Task objective. Repeat exactly the lines below that lie between the line with "red : 0, green" and the line with "They are rarely needed.", counting both of those lines as part of the answer.

Data listing.
........
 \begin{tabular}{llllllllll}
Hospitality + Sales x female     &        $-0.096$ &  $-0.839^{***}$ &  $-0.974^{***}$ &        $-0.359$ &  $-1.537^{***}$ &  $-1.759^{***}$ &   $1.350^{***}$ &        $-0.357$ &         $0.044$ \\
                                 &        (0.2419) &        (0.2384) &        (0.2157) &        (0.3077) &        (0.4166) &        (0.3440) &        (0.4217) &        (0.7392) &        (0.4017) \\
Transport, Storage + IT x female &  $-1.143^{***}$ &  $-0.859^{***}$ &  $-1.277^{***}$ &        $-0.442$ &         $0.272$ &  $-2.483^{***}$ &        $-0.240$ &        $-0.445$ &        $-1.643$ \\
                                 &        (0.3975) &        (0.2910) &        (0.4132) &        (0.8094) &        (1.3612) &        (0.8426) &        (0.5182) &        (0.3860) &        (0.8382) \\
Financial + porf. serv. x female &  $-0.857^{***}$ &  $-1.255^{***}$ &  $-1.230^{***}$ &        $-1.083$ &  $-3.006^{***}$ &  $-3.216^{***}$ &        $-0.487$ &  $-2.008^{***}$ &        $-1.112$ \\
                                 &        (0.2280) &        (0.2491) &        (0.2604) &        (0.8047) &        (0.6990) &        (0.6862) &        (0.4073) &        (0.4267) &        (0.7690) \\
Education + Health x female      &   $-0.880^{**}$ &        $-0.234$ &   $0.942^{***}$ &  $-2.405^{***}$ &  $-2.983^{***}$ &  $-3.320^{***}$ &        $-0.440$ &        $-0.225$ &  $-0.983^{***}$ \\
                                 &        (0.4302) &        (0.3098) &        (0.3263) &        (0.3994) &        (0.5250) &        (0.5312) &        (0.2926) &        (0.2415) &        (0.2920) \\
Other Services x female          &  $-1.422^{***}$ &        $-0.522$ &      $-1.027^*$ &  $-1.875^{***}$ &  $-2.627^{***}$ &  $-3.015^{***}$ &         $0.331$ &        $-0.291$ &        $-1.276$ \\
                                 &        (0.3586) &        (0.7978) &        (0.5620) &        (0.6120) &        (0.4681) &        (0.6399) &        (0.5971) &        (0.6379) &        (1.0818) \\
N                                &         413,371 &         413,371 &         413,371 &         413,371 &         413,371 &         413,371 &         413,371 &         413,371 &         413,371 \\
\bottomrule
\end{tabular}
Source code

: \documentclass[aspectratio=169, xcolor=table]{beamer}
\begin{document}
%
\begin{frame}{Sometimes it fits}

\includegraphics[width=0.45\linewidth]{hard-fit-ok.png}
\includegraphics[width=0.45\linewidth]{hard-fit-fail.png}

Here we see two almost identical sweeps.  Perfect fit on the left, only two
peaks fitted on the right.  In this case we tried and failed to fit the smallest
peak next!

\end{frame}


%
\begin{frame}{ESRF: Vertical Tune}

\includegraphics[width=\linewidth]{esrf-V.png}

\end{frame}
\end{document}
........
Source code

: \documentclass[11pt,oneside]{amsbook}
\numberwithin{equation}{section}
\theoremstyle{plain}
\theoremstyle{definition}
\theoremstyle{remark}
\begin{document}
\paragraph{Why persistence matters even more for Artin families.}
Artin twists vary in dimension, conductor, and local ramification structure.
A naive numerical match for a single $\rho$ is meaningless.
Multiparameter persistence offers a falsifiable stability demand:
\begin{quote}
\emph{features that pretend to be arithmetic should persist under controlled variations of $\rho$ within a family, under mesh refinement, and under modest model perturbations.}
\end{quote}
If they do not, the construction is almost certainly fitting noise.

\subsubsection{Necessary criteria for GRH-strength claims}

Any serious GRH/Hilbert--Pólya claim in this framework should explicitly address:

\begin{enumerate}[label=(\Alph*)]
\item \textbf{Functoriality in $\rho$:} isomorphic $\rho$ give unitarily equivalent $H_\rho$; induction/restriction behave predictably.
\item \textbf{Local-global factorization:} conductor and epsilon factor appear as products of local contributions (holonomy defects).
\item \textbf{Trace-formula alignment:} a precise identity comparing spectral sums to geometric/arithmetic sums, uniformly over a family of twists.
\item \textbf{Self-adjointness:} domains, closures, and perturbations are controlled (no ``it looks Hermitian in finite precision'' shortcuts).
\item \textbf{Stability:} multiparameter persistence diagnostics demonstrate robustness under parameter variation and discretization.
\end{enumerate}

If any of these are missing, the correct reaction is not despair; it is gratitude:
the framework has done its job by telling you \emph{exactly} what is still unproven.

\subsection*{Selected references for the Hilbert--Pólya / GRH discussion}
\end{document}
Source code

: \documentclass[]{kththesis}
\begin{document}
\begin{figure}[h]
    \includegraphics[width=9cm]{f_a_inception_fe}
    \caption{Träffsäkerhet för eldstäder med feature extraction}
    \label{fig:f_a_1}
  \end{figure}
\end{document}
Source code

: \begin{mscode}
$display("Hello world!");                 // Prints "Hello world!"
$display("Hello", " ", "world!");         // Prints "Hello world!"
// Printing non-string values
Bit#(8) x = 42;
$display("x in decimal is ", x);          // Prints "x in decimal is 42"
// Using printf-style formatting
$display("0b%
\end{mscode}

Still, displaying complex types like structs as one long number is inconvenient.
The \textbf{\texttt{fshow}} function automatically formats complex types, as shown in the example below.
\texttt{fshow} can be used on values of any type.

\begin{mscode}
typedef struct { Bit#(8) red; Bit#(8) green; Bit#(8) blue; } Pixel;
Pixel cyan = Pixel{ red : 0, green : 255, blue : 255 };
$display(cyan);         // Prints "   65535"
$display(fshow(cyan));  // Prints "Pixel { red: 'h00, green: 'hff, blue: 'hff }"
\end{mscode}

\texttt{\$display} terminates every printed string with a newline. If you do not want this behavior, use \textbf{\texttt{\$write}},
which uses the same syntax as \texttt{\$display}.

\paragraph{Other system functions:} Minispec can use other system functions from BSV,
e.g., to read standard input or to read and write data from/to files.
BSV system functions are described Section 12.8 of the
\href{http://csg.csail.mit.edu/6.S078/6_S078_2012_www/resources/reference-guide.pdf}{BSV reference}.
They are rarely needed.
........
Problem solution.
Pixel cyan = Pixel{ red : 0, green : 255, blue : 255 };
$display(cyan);         // Prints "   65535"
$display(fshow(cyan));  // Prints "Pixel { red: 'h00, green: 'hff, blue: 'hff }"
\end{mscode}

\texttt{\$display} terminates every printed string with a newline. If you do not want this behavior, use \textbf{\texttt{\$write}},
which uses the same syntax as \texttt{\$display}.

\paragraph{Other system functions:} Minispec can use other system functions from BSV,
e.g., to read standard input or to read and write data from/to files.
BSV system functions are described Section 12.8 of the
\href{http://csg.csail.mit.edu/6.S078/6_S078_2012_www/resources/reference-guide.pdf}{BSV reference}.
They are rarely needed.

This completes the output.